Ultrafast laser shock peening
Laser induced, localized shock waves can generate compressive stresses in a metal’s surface that improve the hardness and fatigue of the part without altering its bulk material properties. The application of traditional nanosecond laser shock peening is limited by the requirement of protective coatings and confining medium, which add extra cost and setup complexity. This research will advance the understanding of the fundamental mechanisms of femtosecond laser shock peening process (fs-LSP), which has much higher energy density, to achieve the same result without the need for the protective coating and confinement layer. Through both experimental study and numerical modelling, we will investigate non-equilibrium electron dynamics and super-high strain-rate deformation mechanisms during fs-LSP and test its effects on microstructure, residual stress, surface hardness, and fatigue.

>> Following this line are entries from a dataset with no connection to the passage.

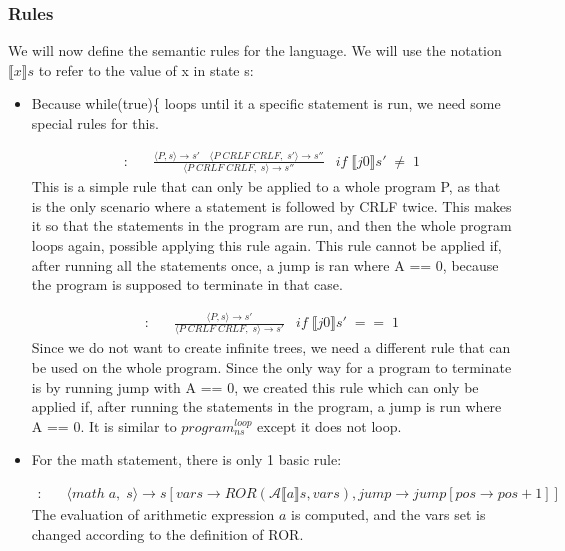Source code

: \documentclass{article}
\begin{document}
\subsubsection{Rules}
We will now define the semantic rules for the language. We will use the notation $\llbracket x \rrbracket s$ to refer to the value of x in state s:
\begin{itemize}
\item Because while(true)\{ loops until it a specific statement is run, we need some special rules for this.

\begin{align*}
    [program^{loop}_{ns}]: & \quad\frac
    {\langle P, s \rangle \rightarrow s' 
    \quad
    \langle P\; CRLF\; CRLF,\; s' \rangle \rightarrow s''}
    {\langle P\; CRLF\; CRLF,\; s\rangle \rightarrow s''}
    & if\; \llbracket j0\rrbracket s'\; \neq \; 1
\end{align*}
This is a simple rule that can only be applied to a whole program P, as that is the only scenario where a statement is followed by CRLF twice. This makes it so that the statements in the program are run, and then the whole program loops again, possible applying this rule again. This rule cannot be applied if, after running all the statements once, a jump is ran where A == 0, because the program is supposed to terminate in that case.

\begin{align*}
    [program^{jump0}_{ns}]: & \quad\frac
    {\langle P, s \rangle \rightarrow s' }
    {\langle P\; CRLF\; CRLF,\; s\rangle \rightarrow s'}
    & if\; \llbracket j0\rrbracket s'\; ==\; 1
\end{align*}
Since we do not want to create infinite trees, we need a different rule that can be used on the whole program. Since the only way for a program to terminate is by running jump with A == 0, we created this rule which can only be applied if, after running the statements in the program, a jump is run where A == 0. It is similar to $program^{loop}_{ns}$ except it does not loop.



\item For the math statement, there is only 1 basic rule:

\begin{align*}
    [math A_{ns}]: & \quad
    \langle math\; a,\; s \rangle \rightarrow s[vars \rightarrow ROR(\mathscr{A}\llbracket a\rrbracket s, vars), jump \rightarrow jump[pos \rightarrow pos+1]]
\end{align*}
The evaluation of arithmetic expression $a$ is computed, and the vars set is changed according to the definition of ROR.


\end{itemize}
\end{document}
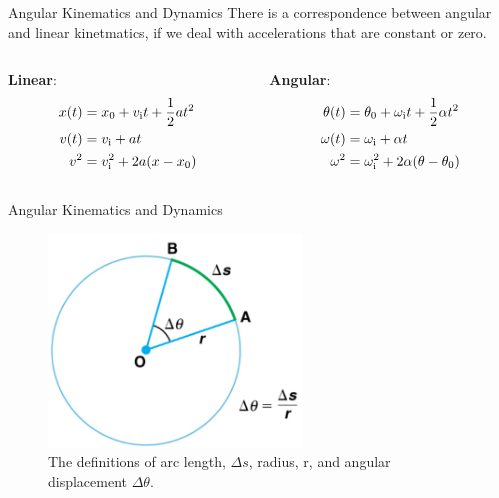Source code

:\documentclass{beamer}
\begin{document}
\begin{frame}{Angular Kinematics and Dynamics}
There is a correspondence between \alert{angular and linear kinetmatics}, if we deal with accelerations that are constant or zero.
\begin{columns}[T]
\begin{column}{0.5\textwidth}
\centering
\textbf{Linear}:
\begin{align}
x(t) &= x_{\rm 0} + v_{\rm i}t + \frac{1}{2}at^2 \\
v(t) &= v_{\rm i} + at \\
v^2 &= v_{\rm i}^2 + 2a(x-x_{\rm 0})
\end{align}
\end{column}
\begin{column}{0.5\textwidth}
\centering
\textbf{Angular}:
\begin{align}
\theta(t) &= \theta_{\rm 0} + \omega_{\rm i}t + \frac{1}{2}\alpha t^2 \\
\omega(t) &= \omega_{\rm i} + \alpha t \\
\omega^2 &= \omega_{\rm i}^2 + 2\alpha(\theta-\theta_{\rm 0})
\end{align}
\end{column}
\end{columns}
\end{frame}

\begin{frame}{Angular Kinematics and Dynamics}
\begin{figure}
\centering
\includegraphics[width=0.6\textwidth]{figures/circle1.png}
\caption{\label{fig:circle1} The definitions of arc length, $\Delta s$, radius, r, and angular displacement $\Delta\theta$.}
\end{figure}
\end{frame}
\end{document}
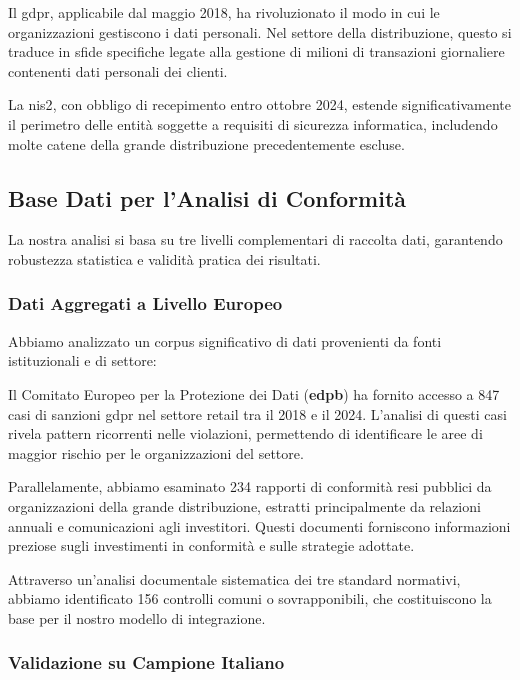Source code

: Il \gls{gdpr}, applicabile dal maggio 2018, ha rivoluzionato il modo in cui le organizzazioni gestiscono i dati personali. Nel settore della distribuzione, questo si traduce in sfide specifiche legate alla gestione di milioni di transazioni giornaliere contenenti dati personali dei clienti.

La \gls{nis2}, con obbligo di recepimento entro ottobre 2024, estende significativamente il perimetro delle entità soggette a requisiti di sicurezza informatica, includendo molte catene della grande distribuzione precedentemente escluse.

\subsection{Base Dati per l'Analisi di Conformità}
\label{subsec:4.2.2_base_dati}

La nostra analisi si basa su tre livelli complementari di raccolta dati, garantendo robustezza statistica e validità pratica dei risultati.

\subsubsection{Dati Aggregati a Livello Europeo}

Abbiamo analizzato un corpus significativo di dati provenienti da fonti istituzionali e di settore:

Il Comitato Europeo per la Protezione dei Dati (\textbf{\gls{edpb}}) ha fornito accesso a 847 casi di sanzioni \gls{gdpr} nel settore retail tra il 2018 e il 2024\autocite{EDPB2024}. L'analisi di questi casi rivela pattern ricorrenti nelle violazioni, permettendo di identificare le aree di maggior rischio per le organizzazioni del settore.

Parallelamente, abbiamo esaminato 234 rapporti di conformità resi pubblici da organizzazioni della grande distribuzione, estratti principalmente da relazioni annuali e comunicazioni agli investitori. Questi documenti forniscono informazioni preziose sugli investimenti in conformità e sulle strategie adottate.

Attraverso un'analisi documentale sistematica dei tre standard normativi, abbiamo identificato 156 controlli comuni o sovrapponibili, che costituiscono la base per il nostro modello di integrazione.

\subsubsection{Validazione su Campione Italiano}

Sponsor: National Science Foundation
Ultrafast laser micromachining
High aspect ratio and high quality microchannels in transparent materials are critical in many important areas, such as micro-optics, microelectronics, micromechanics, and biomedicine. However, it is difficult to fabricate them using traditional machining techniques, due to the brittle nature and low thermal conductivity often found in transparent materials. Femtosecond pulsed lasers offer the potential to overcome these difficulties. This research thrust focuses on the fundamental study of ablation mechanisms of dielectrics by ultrafast lasers and material ejection dynamics to enable significant improvement in the quality and aspect ratio of microchannels produced by femtosecond pulsed lasers.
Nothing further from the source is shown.